We initially suggested grouping the claims into categories based on their subject, providing additional information and enabling the housing association to direct claims directly to the right person. But the claims were not labeled and manually reviewing and labelling them was not feasible within the project timeframe.

We therefore decided to extract information and structure the data using topic modelling. Topic modelling is an unsupervised machine learning technique, that is can automatically extract information from text data without human annotation. It could be used to:

  • see which topics are trending on social media
  • get a better understanding of users’ comments on a product
  • understand the customers complaints
  • organise your documents by relevant topics for an easier search in the future.

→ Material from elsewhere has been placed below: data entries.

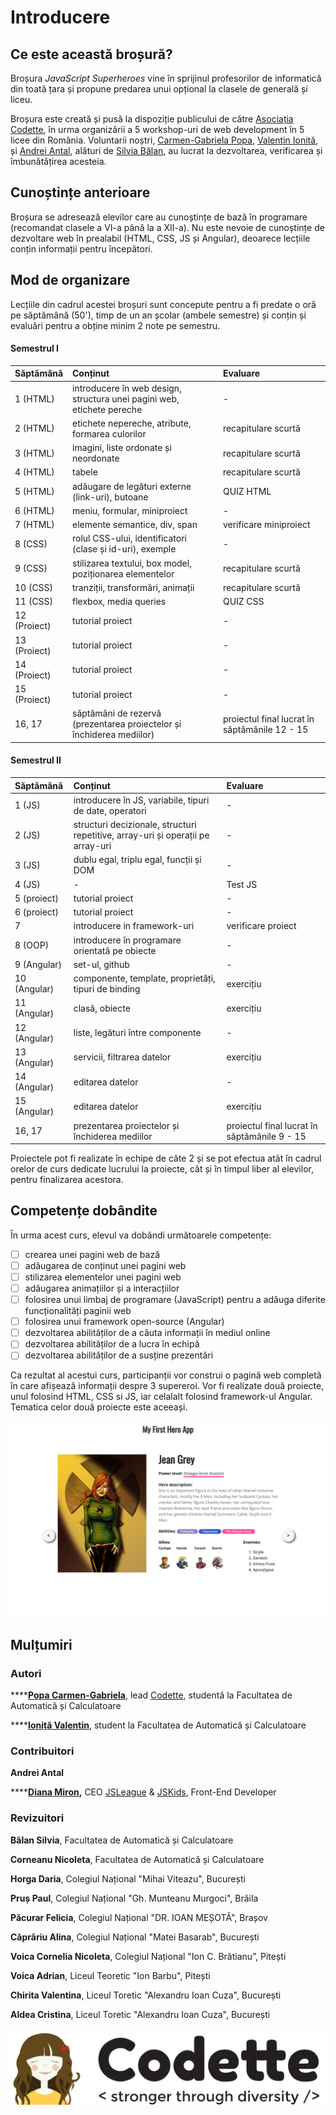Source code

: # Introducere

## Ce este această broșură?

Broșura _JavaScript Superheroes_ vine în sprijinul profesorilor de informatică din toată țara și propune predarea unui opțional la clasele de generală și liceu.

Broșura este creată și pusă la dispoziție publicului de către [Asociația Codette](https://codette.ro), în urma organizării a 5 workshop-uri de web development în 5 licee din România. Voluntarii noștri, [Carmen-Gabriela Popa](https://www.linkedin.com/in/carmengpopa/), [Valentin Ionită](https://www.linkedin.com/in/valentin-ionita/), și [Andrei Antal](https://www.linkedin.com/in/andreiantal/), alături de [Silvia Bălan](https://www.linkedin.com/in/silvia-balan-73a30b181/), au lucrat la dezvoltarea, verificarea și îmbunătățirea acesteia. 

## Cunoștințe anterioare

Broșura se adresează elevilor care au cunoștințe de bază în programare \(recomandat clasele a VI-a până la a XII-a\). Nu este nevoie de cunoștințe de dezvoltare web în prealabil \(HTML, CSS, JS și Angular\), deoarece lecțiile conțin informații pentru începători.

## Mod de organizare

Lecțiile din cadrul acestei broșuri sunt concepute pentru a fi predate o oră pe săptămână \(50'\), timp de un an școlar \(ambele semestre\) și conțin și evaluări pentru a obține minim 2 note pe semestru.

#### Semestrul I

| Săptămână | Conținut | Evaluare |
| :--- | :--- | :--- |
| 1 \(HTML\) | introducere în web design, structura unei pagini web, etichete pereche | - |
| 2 \(HTML\) | etichete nepereche, atribute, formarea culorilor | recapitulare scurtă |
| 3 \(HTML\) | imagini, liste ordonate și neordonate | recapitulare scurtă |
| 4 \(HTML\) | tabele | recapitulare scurtă |
| 5 \(HTML\) | adăugare de legături externe \(link-uri\), butoane | QUIZ HTML |
| 6 \(HTML\) | meniu, formular, miniproiect | - |
| 7 \(HTML\) | elemente semantice, div, span | verificare miniproiect |
| 8 \(CSS\) | rolul CSS-ului, identificatori \(clase și id-uri\), exemple | - |
| 9 \(CSS\) | stilizarea textului, box model, poziționarea elementelor | recapitulare scurtă |
| 10 \(CSS\) | tranziții, transformări, animații | recapitulare scurtă |
| 11 \(CSS\) | flexbox, media queries | QUIZ CSS |
| 12 \(Proiect\) | tutorial proiect | - |
| 13 \(Proiect\) | tutorial proiect | - |
| 14 \(Proiect\) | tutorial proiect | - |
| 15 \(Proiect\) | tutorial proiect | - |
| 16, 17 | săptămâni de rezervă \(prezentarea proiectelor și închiderea mediilor\) | proiectul final lucrat în săptămânile 12 - 15 |

#### Semestrul II

| Săptămână | Conținut | Evaluare |
| :--- | :--- | :--- |
| 1 \(JS\) | introducere în JS, variabile, tipuri de date, operatori | - |
| 2 \(JS\) | structuri decizionale, structuri repetitive, array-uri și operații pe array-uri | - |
| 3 \(JS\) | dublu egal, triplu egal, funcții și DOM | - |
| 4 \(JS\) | - | Test JS |
| 5 \(proiect\) | tutorial proiect | - |
| 6 \(proiect\) | tutorial proiect | - |
| 7 | introducere in framework-uri | verificare proiect |
| 8 \(OOP\) | introducere în programare orientată pe obiecte | - |
| 9 \(Angular\) | set-ul, github | - |
| 10 \(Angular\) | componente, template, proprietăți, tipuri de binding | exercițiu |
| 11 \(Angular\) | clasă, obiecte | exercițiu |
| 12 \(Angular\) | liste, legături între componente | - |
| 13 \(Angular\) | servicii, filtrarea datelor | exercițiu |
| 14 \(Angular\) | editarea datelor | - |
| 15 \(Angular\) | editarea datelor | exercițiu |
| 16, 17 | prezentarea proiectelor și închiderea mediilor | proiectul final lucrat în săptămânile 9 - 15 |

Proiectele pot fi realizate în echipe de câte 2 și se pot efectua atât în cadrul orelor de curs dedicate lucrului la proiecte, cât și în timpul liber al elevilor, pentru finalizarea acestora.

## Competențe dobândite

În urma acest curs, elevul va dobândi următoarele competențe:

* [ ] crearea unei pagini web de bază
* [ ] adăugarea de conținut unei pagini web
* [ ] stilizarea elementelor unei pagini web
* [ ] adăugarea animațiilor și a interacțiilor
* [ ] folosirea unui limbaj de programare \(JavaScript\) pentru a adăuga diferite funcționalități paginii web
* [ ] folosirea unui framework open-source \(Angular\)
* [ ] dezvoltarea abilităților de a căuta informații în mediul online
* [ ] dezvoltarea abilităților de a lucra în echipă
* [ ] dezvoltarea abilităților de a susține prezentări

Ca rezultat al acestui curs, participanții vor construi o pagină web completă în care afișează informații despre 3 supereroi. Vor fi realizate două proiecte, unul folosind HTML, CSS si JS, iar celalalt folosind framework-ul Angular. Tematica celor două proiecte este aceeași.

![vizual din primul proiect propus](.gitbook/assets/screencapture-file-users-poppy-desktop-day1-end-index-html-2020-03-17-12_52_42.png)

## Mulțumiri

### Autori

\*\*\*\*[**Popa Carmen-Gabriela**](https://www.linkedin.com/in/carmengpopa/), lead [Codette](https://codette.ro), studentă la Facultatea de Automatică și Calculatoare

\*\*\*\*[**Ioniță Valentin**](https://www.linkedin.com/in/valentin-ionita/), student la Facultatea de Automatică și Calculatoare

### Contribuitori

**Andrei Antal**

\*\*\*\*[**Diana Miron**](https://www.linkedin.com/in/diana-miron/)**,** CEO [JSLeague](https://www.jsleague.ro) & [JSKids](https://www.jskids.ro), Front-End Developer

### Revizuitori

**Bălan Silvia**, Facultatea de Automatică și Calculatoare

**Corneanu Nicoleta**, Facultatea de Automatică și Calculatoare

**Horga Daria**, Colegiul Național "Mihai Viteazu", București

**Pruș Paul**, Colegiul Național "Gh. Munteanu Murgoci", Brăila

**Păcurar Felicia**, Colegiul Național "DR. IOAN MEȘOTĂ", Brașov

**Căprăriu Alina**, Colegiul Național "Matei Basarab", București

**Voica Cornelia Nicoleta**, Colegiul Național "Ion C. Brătianu”, Pitești

**Voica Adrian**, Liceul Teoretic "Ion Barbu", Pitești

**Chirita Valentina**, Liceul Toretic "Alexandru Ioan Cuza", București

**Aldea Cristina**, Liceul Toretic "Alexandru Ioan Cuza", București

![](.gitbook/assets/logos-02%20%281%29.svg)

Various techniques exist to extract topics from text, among the most popular are Latent Dirichlet Allocation (LDA) and Negative Matrix Factorisation (NMF). We used LDA (and an interactive visualisation tool, pyLDAvis), which models each document as a mixture of topics. We extracted 4 relevant topics such as ‘need for repair in the house’ and ‘‘outdoor concerns’”(note that making sense of the topics is quite a manual task that requires you to explore the words and claims associated with the topics).

Our solution was used to suggest a categorisation scheme for future enquiries in order to redirect them to appropriate customer support agents within the business and reduce delays between enquiries being opened and a reply being sent.

This project was carried out over 4 weeks.